第50話 怒る者

「つまり……私に忠誠を誓うということか?」


 オアザから竜臣に任命されるとは、そういうことだ。


 オアザからの当然の確認に、ブーガンは慌てる。


「え? ええ、もちろん。青龍の役職を得ているオアザ様に忠誠を誓うことは至上の喜びでございます」


(嘘だな)


 ニコニコと笑顔を浮かべたブーガンの額に光る汗を見て、オアザはすぐに判断した。


(……なぜ、コイツがこんなことを言うのか。推測は出来る。俺が死ぬと思っているのだろう)
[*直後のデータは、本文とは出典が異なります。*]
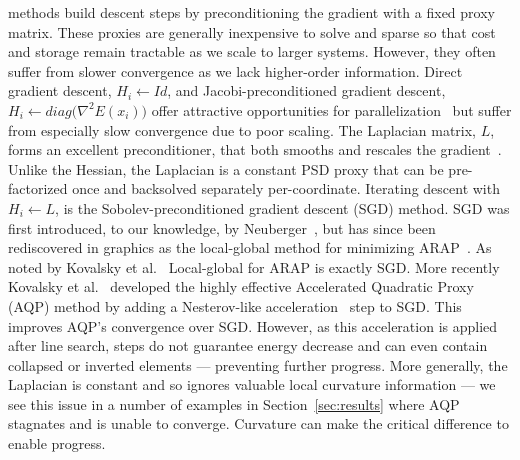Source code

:  methods build descent steps by preconditioning the gradient with a fixed proxy matrix. These proxies are generally inexpensive to solve and sparse so that cost and storage remain tractable as we scale to larger systems. However, they often suffer from slower convergence as we lack higher-order information.
%
Direct gradient descent, $H_i \leftarrow Id$, and Jacobi-preconditioned gradient descent, $H_i \leftarrow diag(\nabla^2 E(x_i)\big)$ offer attractive opportunities for parallelization~\cite{Wang:2016:DMF,Fu:2015:CLI} but suffer from especially slow convergence due to poor scaling.
%
The Laplacian matrix, $L$, forms an excellent preconditioner, that both smooths and rescales the gradient~\cite{Neuberger:1985:SDA,Martin:2013:ENL,Kovalsky:2016:AQP}. Unlike the Hessian, the Laplacian is a constant PSD proxy that can be pre-factorized once and backsolved separately per-coordinate. Iterating descent with $H_i \leftarrow L$, is the Sobolev-preconditioned gradient descent (SGD) method. SGD was first introduced, to our knowledge, by Neuberger~, but has since been rediscovered in graphics as the local-global method for minimizing ARAP~\cite{Sorkine:2007:ARA}. As noted by Kovalsky et al.\  Local-global for ARAP is exactly SGD.
More recently Kovalsky et al.~ developed the highly effective Accelerated Quadratic Proxy (AQP) method by adding a Nesterov-like acceleration~\cite{Nesterov:1983:AMO} step to SGD. This improves AQP's convergence over SGD. However, as this acceleration is applied after line search, steps do not guarantee energy decrease and can even contain collapsed or inverted elements --- preventing further progress. More generally, the Laplacian is
constant and so ignores valuable local curvature information ---
we see this issue in a number of examples in Section~\ref{sec:results}
where AQP stagnates and is unable to converge. Curvature can make
the critical difference to enable progress.

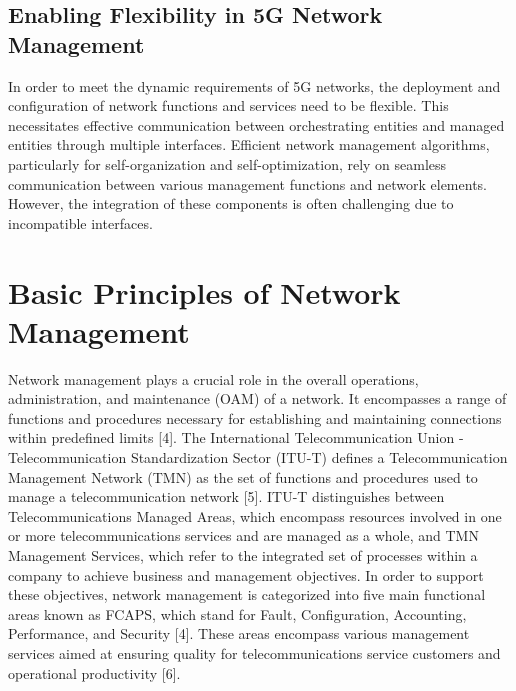 \subsection{Enabling Flexibility in 5G Network Management}
In order to meet the dynamic requirements of 5G networks, the deployment and configuration of network functions and services need to be flexible. This necessitates effective communication between orchestrating entities and managed entities through multiple interfaces. Efficient network management algorithms, particularly for self-organization and self-optimization, rely on seamless communication between various management functions and network elements. However, the integration of these components is often challenging due to incompatible interfaces. \\
\section{Basic Principles of Network Management}
Network management plays a crucial role in the overall operations, administration, and maintenance (OAM) of a network. It encompasses a range of functions and procedures necessary for establishing and maintaining connections within predefined limits \cite{bibid}[4]. The International Telecommunication Union - Telecommunication Standardization Sector (ITU-T) defines a Telecommunication Management Network (TMN) as the set of functions and procedures used to manage a telecommunication network \cite{bibid}[5].
ITU-T distinguishes between Telecommunications Managed Areas, which encompass resources involved in one or more telecommunications services and are managed as a whole, and TMN Management Services, which refer to the integrated set of processes within a company to achieve business and management objectives.
In order to support these objectives, network management is categorized into five main functional areas known as FCAPS, which stand for Fault, Configuration, Accounting, Performance, and Security \cite{bibid}[4]. These areas encompass various management services aimed at ensuring quality for telecommunications service customers and operational productivity \cite{bibid}[6].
 オアザは自身の病気が治っていることを、王宮に報告していない。


 ゆえに、通常の方法でオアザに関して情報を集めても、オアザが死にかけていて、王宮から逃げ出したという情報までだろう。


 病気が治癒していることは、わからないはずだ。


(優秀な医者に、遠目からでも診察させれば、俺の病気が治っているか判断出来たかもしれないが……そこまでする知恵は無いようだ)


 そして、オアザが死にかけている。王宮から逃げ出しているという情報を得て、ブーガンはこのような要望を出しているのだ。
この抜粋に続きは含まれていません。